▸ Exercise objective: All entries are to be transcribed exactly. Pictures are not part of the copy.

※

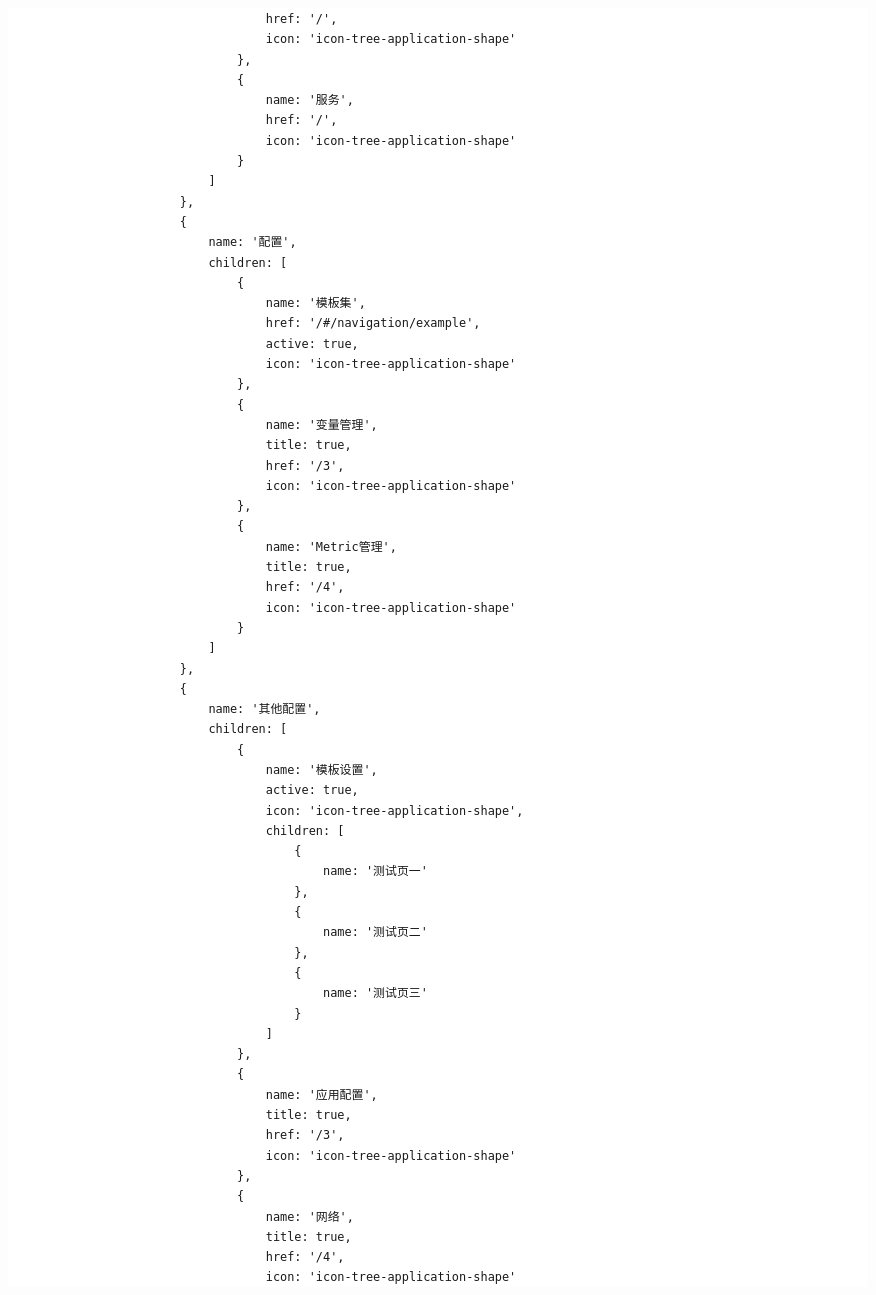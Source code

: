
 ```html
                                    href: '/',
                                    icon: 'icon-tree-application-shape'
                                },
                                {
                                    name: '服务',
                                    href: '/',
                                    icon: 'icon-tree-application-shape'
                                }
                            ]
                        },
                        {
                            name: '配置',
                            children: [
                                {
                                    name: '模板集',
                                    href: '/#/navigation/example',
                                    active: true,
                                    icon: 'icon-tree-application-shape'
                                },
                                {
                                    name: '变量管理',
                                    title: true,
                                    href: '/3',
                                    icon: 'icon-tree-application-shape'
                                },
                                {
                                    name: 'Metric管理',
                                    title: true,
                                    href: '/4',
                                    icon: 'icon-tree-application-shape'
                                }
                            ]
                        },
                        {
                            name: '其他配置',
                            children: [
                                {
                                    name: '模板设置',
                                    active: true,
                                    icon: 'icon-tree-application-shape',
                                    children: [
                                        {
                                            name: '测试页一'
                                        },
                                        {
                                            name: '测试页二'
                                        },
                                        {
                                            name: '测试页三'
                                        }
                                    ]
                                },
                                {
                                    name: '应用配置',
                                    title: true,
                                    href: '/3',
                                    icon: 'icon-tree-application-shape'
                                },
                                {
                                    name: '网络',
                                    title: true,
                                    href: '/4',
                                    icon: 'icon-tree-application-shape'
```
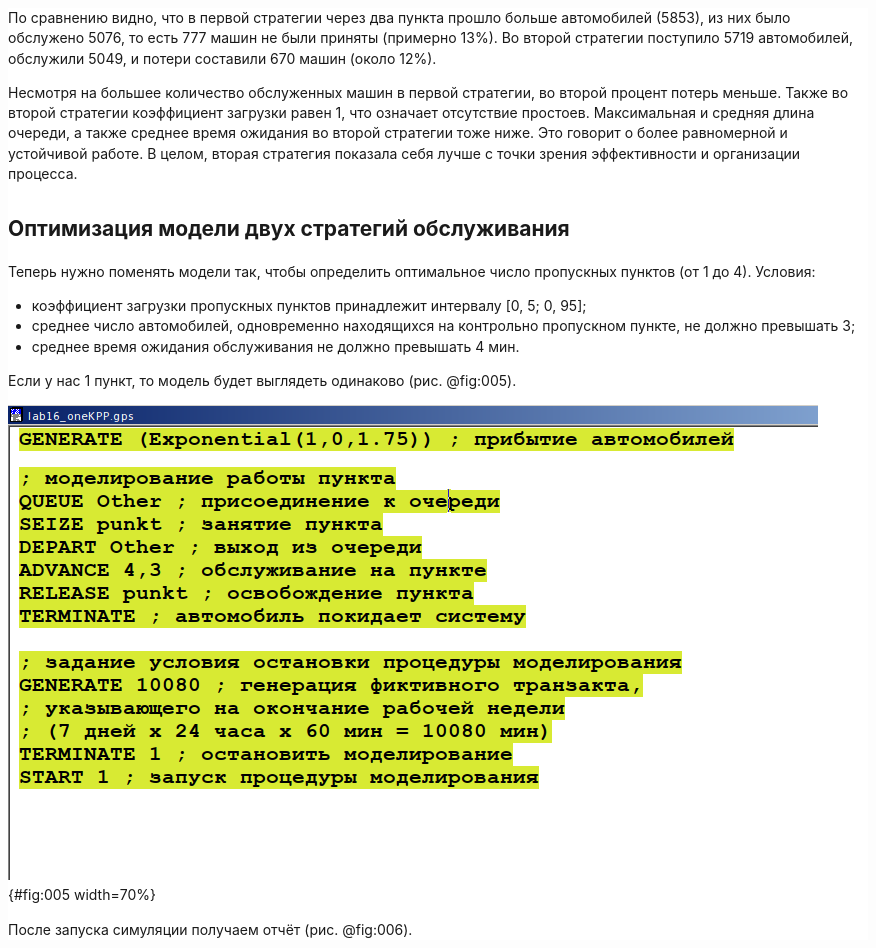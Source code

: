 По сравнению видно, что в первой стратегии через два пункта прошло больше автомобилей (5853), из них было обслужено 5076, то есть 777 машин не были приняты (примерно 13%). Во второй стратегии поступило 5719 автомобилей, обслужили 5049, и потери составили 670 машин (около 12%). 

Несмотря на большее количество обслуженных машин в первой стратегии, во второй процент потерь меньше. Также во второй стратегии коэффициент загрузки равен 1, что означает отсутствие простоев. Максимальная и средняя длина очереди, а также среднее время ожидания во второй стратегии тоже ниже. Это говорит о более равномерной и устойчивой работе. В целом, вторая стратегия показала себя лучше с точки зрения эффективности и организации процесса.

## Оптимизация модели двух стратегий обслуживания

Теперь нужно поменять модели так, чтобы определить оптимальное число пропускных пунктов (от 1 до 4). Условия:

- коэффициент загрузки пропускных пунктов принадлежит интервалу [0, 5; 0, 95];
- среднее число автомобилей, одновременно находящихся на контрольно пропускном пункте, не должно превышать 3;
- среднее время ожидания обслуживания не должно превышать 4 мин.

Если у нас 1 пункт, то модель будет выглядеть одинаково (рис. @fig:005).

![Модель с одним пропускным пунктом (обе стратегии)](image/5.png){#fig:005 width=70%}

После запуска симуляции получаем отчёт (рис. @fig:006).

※

▸ Solution to this problem:
Source code

:
 ```html
                                    href: '/',
                                    icon: 'icon-tree-application-shape'
                                },
                                {
                                    name: '服务',
                                    href: '/',
                                    icon: 'icon-tree-application-shape'
                                }
                            ]
                        },
                        {
                            name: '配置',
                            children: [
                                {
                                    name: '模板集',
                                    href: '/#/navigation/example',
                                    active: true,
                                    icon: 'icon-tree-application-shape'
                                },
                                {
                                    name: '变量管理',
                                    title: true,
                                    href: '/3',
                                    icon: 'icon-tree-application-shape'
                                },
                                {
                                    name: 'Metric管理',
                                    title: true,
                                    href: '/4',
                                    icon: 'icon-tree-application-shape'
                                }
                            ]
                        },
                        {
                            name: '其他配置',
                            children: [
                                {
                                    name: '模板设置',
                                    active: true,
                                    icon: 'icon-tree-application-shape',
                                    children: [
                                        {
                                            name: '测试页一'
                                        },
                                        {
                                            name: '测试页二'
                                        },
                                        {
                                            name: '测试页三'
                                        }
                                    ]
                                },
                                {
                                    name: '应用配置',
                                    title: true,
                                    href: '/3',
                                    icon: 'icon-tree-application-shape'
                                },
                                {
                                    name: '网络',
                                    title: true,
                                    href: '/4',
                                    icon: 'icon-tree-application-shape'
```
Source code

: По сравнению видно, что в первой стратегии через два пункта прошло больше автомобилей (5853), из них было обслужено 5076, то есть 777 машин не были приняты (примерно 13%). Во второй стратегии поступило 5719 автомобилей, обслужили 5049, и потери составили 670 машин (около 12%). 

Несмотря на большее количество обслуженных машин в первой стратегии, во второй процент потерь меньше. Также во второй стратегии коэффициент загрузки равен 1, что означает отсутствие простоев. Максимальная и средняя длина очереди, а также среднее время ожидания во второй стратегии тоже ниже. Это говорит о более равномерной и устойчивой работе. В целом, вторая стратегия показала себя лучше с точки зрения эффективности и организации процесса.

## Оптимизация модели двух стратегий обслуживания

Теперь нужно поменять модели так, чтобы определить оптимальное число пропускных пунктов (от 1 до 4). Условия:

- коэффициент загрузки пропускных пунктов принадлежит интервалу [0, 5; 0, 95];
- среднее число автомобилей, одновременно находящихся на контрольно пропускном пункте, не должно превышать 3;
- среднее время ожидания обслуживания не должно превышать 4 мин.

Если у нас 1 пункт, то модель будет выглядеть одинаково (рис. @fig:005).

![Модель с одним пропускным пунктом (обе стратегии)](image/5.png){#fig:005 width=70%}

После запуска симуляции получаем отчёт (рис. @fig:006).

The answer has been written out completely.